Indigenous people make up 27.5% of the NT’s population, 77% of the prison population and over 50% of all hospital admissions. The reasons for the disproportionately high later figures are complex. Around 61% of these people speak an Indigenous language as their first language, and many have difficulty communicating anything but basic information in spoken English. This amounts to some 30,000 people who speak an Indigenous language at home in the NT.
Australian Bureau of Statistics figures indicate that 69.02% of Northern Territory homes use English as a first language, 16.28% use an Indigenous language and 8.81% use an ethnic language. Of the top 15 languages after English, spoken in the NT, 12 are Aboriginal languages.
The problem is that despite the above figures there has been no government provided interpreter service available in Indigenous languages in the Northern Territory until this year. This new but still limited service has been the culmination of a fight that has been running intensively for at least 20 years. It should be noted here that the Institute for Aboriginal Development (IAD) has operated an Aboriginal interpreter service in the Alice Springs area since 1983 without any assistance from the NT government. Similarly, the Katherine Language Centre has provided a service in the Katherine region since 1996, again without NT government assistance. The training of Interpreters also began at IAD and Bachelor College in 1980.

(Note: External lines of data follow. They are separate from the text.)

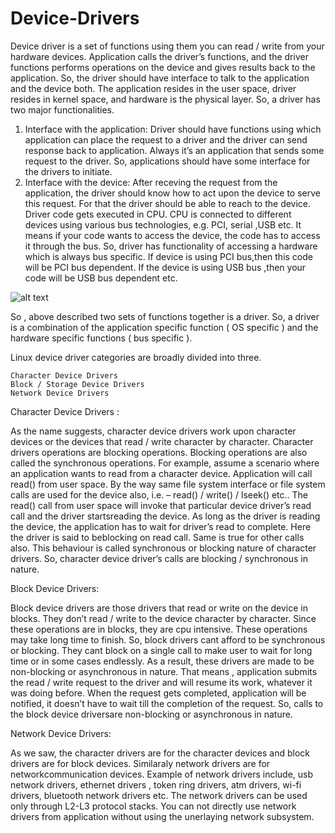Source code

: # Device-Drivers

 Device driver is a set of functions using them you can read / write from your hardware devices. Application calls the driver’s functions, and the driver functions performs operations on the device and gives results back to the application. So, the driver should have interface to talk to the application and the device both.  The application resides in the user space, driver resides in kernel space, and hardware is the physical layer.
So, a driver has two major functionalities.
1.    Interface with the application:
Driver should have functions using which application can place the request to a driver and the driver can send response back to application. Always it’s an application that sends some request to the driver. So, applications should have some interface for the drivers to initiate. 
2.    Interface with the device:
After receving the request from the application, the driver should know how to act upon the device to serve this request. For that the driver should be able to reach to the device. Driver code gets executed in CPU. CPU is connected to different devices using various bus technologies, e.g. PCI, serial ,USB etc. It means if your code wants to access the device, the code has to  access it through the bus. So, driver has functionality of accessing a hardware which is always bus specific. If device is using PCI bus,then this code will be PCI bus dependent. If the device is using USB bus ,then your code will be USB bus dependent etc.

![alt text](http://1.bp.blogspot.com/-YVK8uqeJt_M/VH5166t41bI/AAAAAAAAAHc/mDTJ3_8KgkA/s1600/Driver_Block.bmp.jpg)

So , above described two sets of functions together is a driver. So, a driver is a combination of the application specific function ( OS specific ) and the hardware specific functions ( bus specific ).


Linux device driver categories are broadly divided into three.

    Character Device Drivers
    Block / Storage Device Drivers
    Network Device Drivers

Character Device Drivers :

As the name suggests, character device drivers work upon character devices or the devices that read / write character by character. Character drivers operations are blocking operations. Blocking operations are also called the synchronous operations. For example, assume a scenario where an application wants to read from a character device. Application will call read() from user space. By the way same file system interface or file system calls are used for the device also, i.e. – read() / write() / lseek() etc..  The read() call from user space will invoke that particular device driver’s read call and the driver startsreading the device. As long as the driver is reading the device, the application has to wait for driver’s read to complete. Here the driver is said to beblocking on read call. Same is true for other calls also. This behaviour is called synchronous or blocking nature of character drivers. So, character device driver’s calls are blocking / synchronous in nature.

Block Device Drivers:

Block device drivers are those drivers that read or write on the device in blocks. They don’t read / write to the device character by character. Since these operations are in blocks, they are cpu intensive. These operations may take long time to finish. So, block drivers cant afford to be synchronous or blocking. They cant block on a single call to make user to wait for long time or in some cases endlessly. As a result, these drivers are made to be non-blocking or asynchronous in nature. That means , application submits the read / write request to the driver and will resume its work, whatever it was doing before. When the request gets completed, application will be notified, it doesn’t have to wait till the completion of the request. So, calls to the block device driversare non-blocking or asynchronous in nature.

Network Device Drivers:

As we saw, the character drivers are for the character devices and block drivers are for block devices. Similaraly network drivers are for networkcommunication devices. Example of network drivers include, usb network drivers, ethernet drivers , token ring drivers, atm drivers, wi-fi drivers, bluetooth network drivers etc.
The network drivers can be used only through L2-L3  protocol stacks. You can not directly use network drivers from application without using the unerlaying network subsystem.
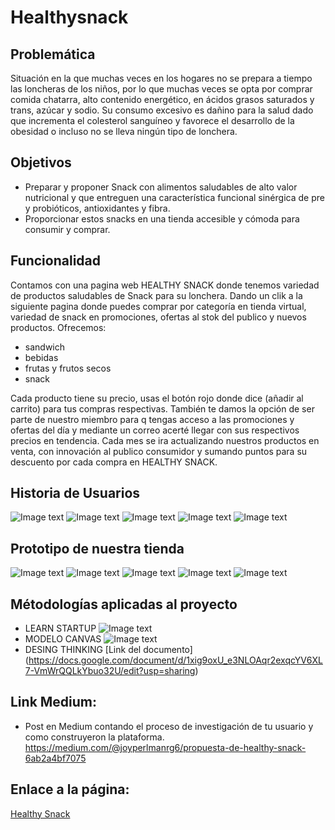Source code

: # Healthysnack
## Problemática
Situación en la que muchas veces en los hogares no se prepara a tiempo las loncheras de los niños, por lo que muchas veces se opta por comprar comida chatarra, alto contenido energético, en ácidos grasos saturados y trans, azúcar y sodio. Su consumo excesivo es dañino para la salud dado que incrementa el colesterol sanguíneo y favorece el desarrollo de la obesidad o  incluso no se lleva ningún tipo de lonchera.
## Objetivos
* Preparar y proponer Snack con alimentos saludables de alto valor nutricional y que entreguen una característica funcional sinérgica de pre y probióticos, antioxidantes y fibra.
* Proporcionar estos snacks en una tienda accesible y cómoda para consumir y comprar.
## Funcionalidad
Contamos con una pagina web HEALTHY SNACK  donde tenemos variedad de productos saludables de Snack para su lonchera.
Dando un clik a la siguiente pagina donde puedes comprar por categoría en tienda virtual, variedad de snack en  promociones, ofertas al stok del publico y nuevos productos.
Ofrecemos:
* sandwich
* bebidas
* frutas y frutos secos
* snack

Cada producto tiene su precio, usas el botón rojo donde dice (añadir al carrito) para tus compras respectivas. También te damos la opción de ser parte de nuestro miembro para q tengas acceso a las promociones y ofertas del día y mediante un correo acerté llegar con sus respectivos precios en tendencia. 
Cada mes se ira actualizando nuestros productos en venta, con innovación al publico consumidor y sumando puntos para su descuento por cada compra en HEALTHY SNACK.
## Historia de Usuarios
![Image text](https://github.com/RadiaJoyG6/Healthysnack/blob/main/Historia%20de%20usuarios/1.png)
![Image text](https://github.com/RadiaJoyG6/Healthysnack/blob/main/Historia%20de%20usuarios/2.png)
![Image text](https://github.com/RadiaJoyG6/Healthysnack/blob/main/Historia%20de%20usuarios/3.png)
![Image text](https://github.com/RadiaJoyG6/Healthysnack/blob/main/Historia%20de%20usuarios/4.png)
![Image text](https://github.com/RadiaJoyG6/Healthysnack/blob/main/Historia%20de%20usuarios/5.png)
## Prototipo de nuestra tienda
![Image text](https://github.com/RadiaJoyG6/Healthysnack/blob/main/1.jpg)
![Image text](https://github.com/RadiaJoyG6/Healthysnack/blob/main/2.jpg)
![Image text](https://github.com/RadiaJoyG6/Healthysnack/blob/main/3.jpg)
![Image text](https://github.com/RadiaJoyG6/Healthysnack/blob/main/4.jpg)
![Image text](https://github.com/RadiaJoyG6/Healthysnack/blob/main/5.jpg)
## Métodologías aplicadas al proyecto
* LEARN STARTUP
![Image text](https://github.com/RadiaJoyG6/Healthysnack/blob/main/Metodolog%C3%ADas/Learn%20Startup.png)
* MODELO CANVAS
![Image text](https://github.com/RadiaJoyG6/Healthysnack/blob/main/Metodolog%C3%ADas/Modelo%20de%20negocio%20-%20Healthy%20snack%20(1)_page-0001.jpg)
* DESING THINKING
[Link del documento]
(https://docs.google.com/document/d/1xig9oxU_e3NLOAqr2exqcYV6XL7-VmWrQQLkYbuo32U/edit?usp=sharing)
## Link Medium:
* Post en Medium contando el proceso de investigación de tu usuario y como construyeron la plataforma.
https://medium.com/@joyperlmanrg6/propuesta-de-healthy-snack-6ab2a4bf7075



## Enlace a la página:
[Healthy Snack](http://www.healthysnackrjpg6.com.mialias.net/)

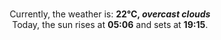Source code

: <p  align="center"><br/>Currently, the weather is: <b> 22°C, <i>overcast clouds</i></b></br>Today, the sun rises at <b>05:06</b> and sets at <b>19:15</b>.</p>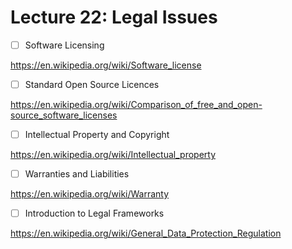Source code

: # Lecture 22: Legal Issues

- [ ] Software Licensing

https://en.wikipedia.org/wiki/Software_license

- [ ] Standard Open Source Licences

https://en.wikipedia.org/wiki/Comparison_of_free_and_open-source_software_licenses

- [ ] Intellectual Property and Copyright

https://en.wikipedia.org/wiki/Intellectual_property

- [ ] Warranties and Liabilities

https://en.wikipedia.org/wiki/Warranty

- [ ] Introduction to Legal Frameworks

https://en.wikipedia.org/wiki/General_Data_Protection_Regulation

This situation contrasts starkly with the comparatively Rolls Royce government interpreter services that have been available to all other non-English speaking people. For a number of years there have been two interpreter services operating in the Territory. The NT Interpreter and Translator Service (NTTIS) funded and operated by the NT government, and the Telephone Interpreter Service (TIS) operated and funded by the Commonwealth. Between the two services they provide 24-hour access to free interpreter services in some 150 languages. You could get an Uzbeki interpreter but not a Pitjantjatjara interpreter.
In addition to the TIS, various Commonwealth government agencies have also launched some admirable initiatives aimed at providing information in various languages for the benefit of migrant populations. A quick perusal of information brochures and websites shows the Tax Office provides information in 18 languages, the Centrelink Multilingual Service allows people to speak with staff in 20 languages, Centrelink claim forms are available in 20 languages and the Administrative Appeals Tribunal has information pamphlets in 34 languages. Not one of the languages listed for any of these bodies is an Indigenous language.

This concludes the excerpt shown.